## Task directions
Show only those lines of the entries where the string "columnwidth" is found.

*** Working data Section Begins ***

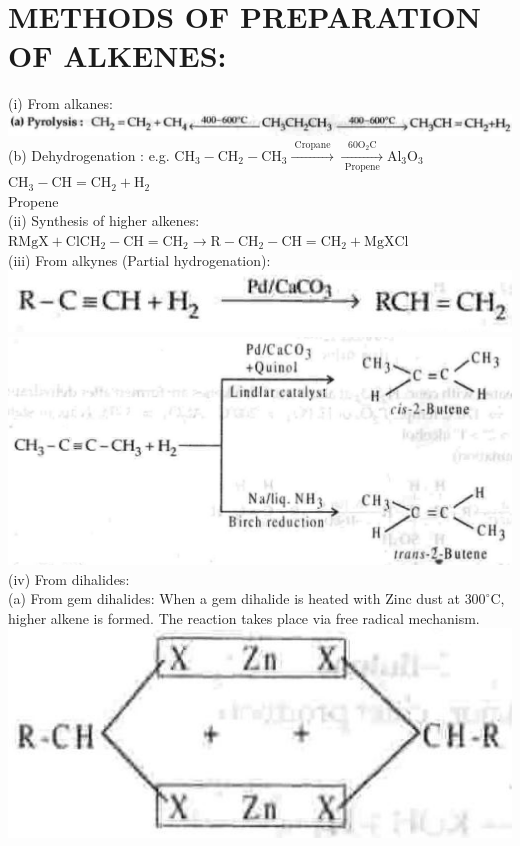 \documentclass[10pt]{article}
\begin{document}
\section*{METHODS OF PREPARATION OF ALKENES:}
(i) From alkanes:\\
\includegraphics[max width=\textwidth, center]{2025_01_28_8470952b98110cec3aabg-177(8)}\\
(b) Dehydrogenation : e.g. $\mathrm{CH}_{3}-\mathrm{CH}_{2}-\mathrm{CH}_{3} \xrightarrow{\text { Cropane }} \xrightarrow[\text { Propene }]{60 \mathrm{O}_{2} \mathrm{C}} \mathrm{Al}_{3} \mathrm{O}_{3}$\\
$\mathrm{CH}_{3}-\mathrm{CH}=\mathrm{CH}_{2}+\mathrm{H}_{2}$\\
Propene\\
(ii) Synthesis of higher alkenes:\\
$\mathrm{RMgX}+\mathrm{ClCH}_{2}-\mathrm{CH}=\mathrm{CH}_{2} \longrightarrow \mathrm{R}-\mathrm{CH}_{2}-\mathrm{CH}=\mathrm{CH}_{2}+\mathrm{MgXCl}$\\
(iii) From alkynes (Partial hydrogenation):\\
\includegraphics[max width=\textwidth, center]{2025_01_28_8470952b98110cec3aabg-177(2)}\\
\includegraphics[max width=\textwidth, center]{2025_01_28_8470952b98110cec3aabg-177(7)}\\
(iv) From dihalides:\\
(a) From gem dihalides: When a gem dihalide is heated with Zinc dust at $300^{\circ} \mathrm{C}$, higher alkene is formed. The reaction takes place via free radical mechanism.\\
\includegraphics[max width=\textwidth, center]{2025_01_28_8470952b98110cec3aabg-177(6)}
\end{document}
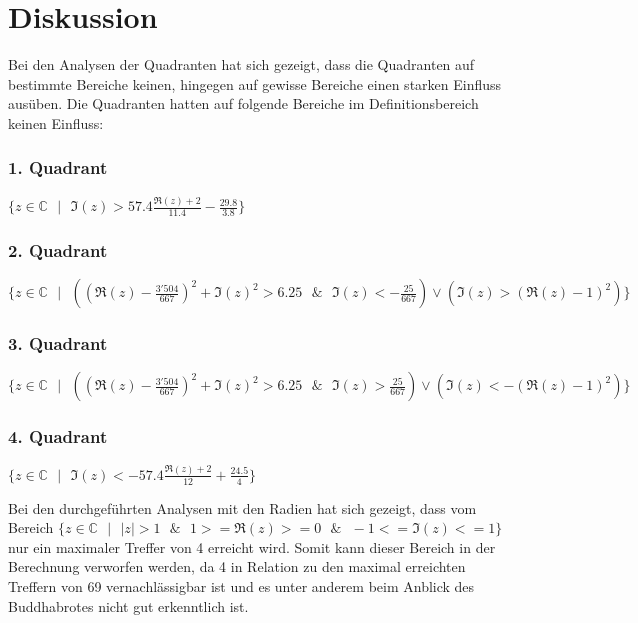 \section{Diskussion}
Bei den Analysen der Quadranten hat sich gezeigt, dass die Quadranten auf bestimmte Bereiche keinen, hingegen auf gewisse Bereiche einen starken Einfluss ausüben. Die Quadranten hatten auf folgende Bereiche im Definitionsbereich keinen Einfluss:
\begin{center}
\subsubsection*{1. Quadrant}
$\{z \in \mathbb{C}\text{ }|\text{ }\Im(z)>57.4\frac{\Re(z)+2}{11.4}-\frac{29.8}{3.8}\}$
\subsubsection*{2. Quadrant}
$\{z \in \mathbb{C}\text{ }|\text{ }((\Re(z)-\frac{3'504}{667})^2+\Im(z)^2>6.25 \text{ }\&\text{ } \Im(z) < -\frac{25}{667}) \lor (\Im(z)>(\Re(z)-1)^2) \}$
\subsubsection*{3. Quadrant}
$\{z \in \mathbb{C}\text{ }|\text{ }((\Re(z)-\frac{3'504}{667})^2+\Im(z)^2>6.25 \text{ }\&\text{ } \Im(z) > \frac{25}{667}) \lor (\Im(z)<-(\Re(z)-1)^2) \}$
\subsubsection*{4. Quadrant}
$\{z \in \mathbb{C}\text{ }|\text{ }\Im(z)<-57.4\frac{\Re(z)+2}{12}+\frac{24.5}{4}\}$\\
\end{center}
Bei den durchgeführten Analysen mit den Radien hat sich gezeigt, dass vom Bereich $\{z \in \mathbb{C}\text{ }|\text{ } |z| >1\text{ } \& \text{ } 1>=\Re(z)>=0 \text{ } \& \text{ }-1<=\Im(z)<=1\}$ nur ein maximaler Treffer von 4 erreicht wird. Somit kann dieser Bereich in der Berechnung verworfen werden, da 4 in Relation zu den maximal erreichten Treffern von 69 vernachlässigbar ist und es unter anderem beim Anblick des Buddhabrotes nicht gut erkenntlich ist.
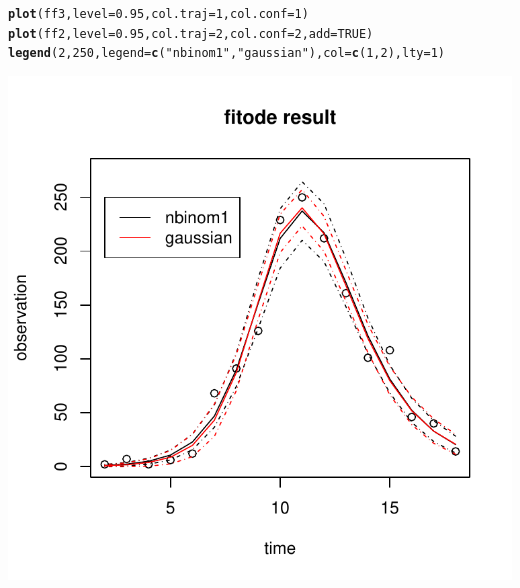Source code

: \documentclass{article}\usepackage[]{graphicx}\usepackage[]{color}
\makeatletter
\def\maxwidth{ %
  \ifdim\Gin@nat@width>\linewidth
    \linewidth
  \else
    \Gin@nat@width
  \fi
}
\newcommand{\hlnum}[1]{\textcolor[rgb]{0.686,0.059,0.569}{#1}}%
\newcommand{\hlstr}[1]{\textcolor[rgb]{0.192,0.494,0.8}{#1}}%
\newcommand{\hlstd}[1]{\textcolor[rgb]{0.345,0.345,0.345}{#1}}%
\newcommand{\hlkwc}[1]{\textcolor[rgb]{0.333,0.667,0.333}{#1}}%
\newcommand{\hlkwd}[1]{\textcolor[rgb]{0.737,0.353,0.396}{\textbf{#1}}}%
\newenvironment{kframe}{%
 \def\at@end@of@kframe{}%
 \ifinner\ifhmode%
  \def\at@end@of@kframe{\end{minipage}}%
  \begin{minipage}{\columnwidth}%
 \fi\fi%
 \def\FrameCommand##1{\hskip\@totalleftmargin \hskip-\fboxsep
 \colorbox{shadecolor}{##1}\hskip-\fboxsep
     \hskip-\linewidth \hskip-\@totalleftmargin \hskip\columnwidth}%
 \MakeFramed {\advance\hsize-\width
   \@totalleftmargin\z@ \linewidth\hsize
   \@setminipage}}%
 {\par\unskip\endMakeFramed%
 \at@end@of@kframe}
\newenvironment{knitrout}{}{} %
\makeatother
\begin{document}
\begin{knitrout}
\color{fgcolor}\begin{kframe}
\begin{alltt}
\hlkwd{plot}\hlstd{(ff3,} \hlkwc{level}\hlstd{=}\hlnum{0.95}\hlstd{,} \hlkwc{col.traj}\hlstd{=}\hlnum{1}\hlstd{,} \hlkwc{col.conf}\hlstd{=}\hlnum{1}\hlstd{)}
\hlkwd{plot}\hlstd{(ff2,} \hlkwc{level}\hlstd{=}\hlnum{0.95}\hlstd{,} \hlkwc{col.traj}\hlstd{=}\hlnum{2}\hlstd{,} \hlkwc{col.conf}\hlstd{=}\hlnum{2}\hlstd{,} \hlkwc{add}\hlstd{=}\hlnum{TRUE}\hlstd{)}
\hlkwd{legend}\hlstd{(}\hlnum{2}\hlstd{,} \hlnum{250}\hlstd{,} \hlkwc{legend}\hlstd{=}\hlkwd{c}\hlstd{(}\hlstr{"nbinom1"}\hlstd{,} \hlstr{"gaussian"}\hlstd{),} \hlkwc{col}\hlstd{=}\hlkwd{c}\hlstd{(}\hlnum{1}\hlstd{,}\hlnum{2}\hlstd{),} \hlkwc{lty}\hlstd{=}\hlnum{1}\hlstd{)}
\end{alltt}
\end{kframe}
\includegraphics[width=\maxwidth]{figure/plot2-1} 

\end{knitrout}
\end{document}
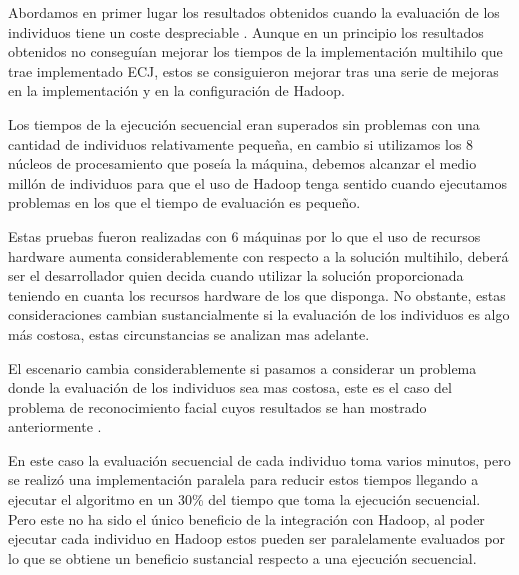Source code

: Abordamos en primer lugar los resultados obtenidos cuando la evaluaci\'on de los individuos tiene un coste despreciable . Aunque en un principio los resultados obtenidos no consegu\'ian mejorar los tiempos de la implementaci\'on multihilo que trae implementado ECJ, estos se consiguieron mejorar tras una serie de mejoras en la implementaci\'on y en la configuraci\'on de Hadoop.

Los tiempos de la ejecuci\'on secuencial eran superados sin problemas con una cantidad de individuos relativamente peque\~na, en cambio si utilizamos los 8 núcleos de procesamiento que poseía la m\'aquina, debemos alcanzar el medio mill\'on de individuos para que el uso de Hadoop tenga sentido cuando ejecutamos problemas en los que el tiempo de evaluaci\'on es peque\~no. 

Estas pruebas fueron realizadas con 6 m\'aquinas por lo que el uso de recursos hardware aumenta considerablemente con respecto a la soluci\'on multihilo, deber\'a ser el desarrollador quien decida cuando utilizar la soluci\'on proporcionada teniendo en cuanta los recursos hardware de los que disponga. No obstante, estas consideraciones cambian sustancialmente si la evaluaci\'on de los individuos es algo m\'as costosa, estas circunstancias se analizan mas adelante.


El escenario cambia considerablemente si pasamos a considerar un problema donde la evaluaci\'on de los individuos sea mas costosa, este es el caso del problema de reconocimiento facial cuyos resultados se han mostrado anteriormente . 

En este caso la evaluaci\'on secuencial de cada individuo toma varios minutos, pero se realiz\'o una implementaci\'on paralela para reducir estos tiempos llegando a ejecutar el algoritmo en un 30\% del tiempo que toma la ejecuci\'on secuencial. Pero este no ha sido el \'unico beneficio de la integraci\'on con Hadoop, al poder ejecutar cada individuo en Hadoop estos pueden ser paralelamente evaluados por lo que se obtiene un beneficio sustancial respecto a una ejecuci\'on secuencial.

*** Working data Section Ends ***

## Result
  \begin{minipage}{\columnwidth}%
     \hskip-\linewidth \hskip-\@totalleftmargin \hskip\columnwidth}%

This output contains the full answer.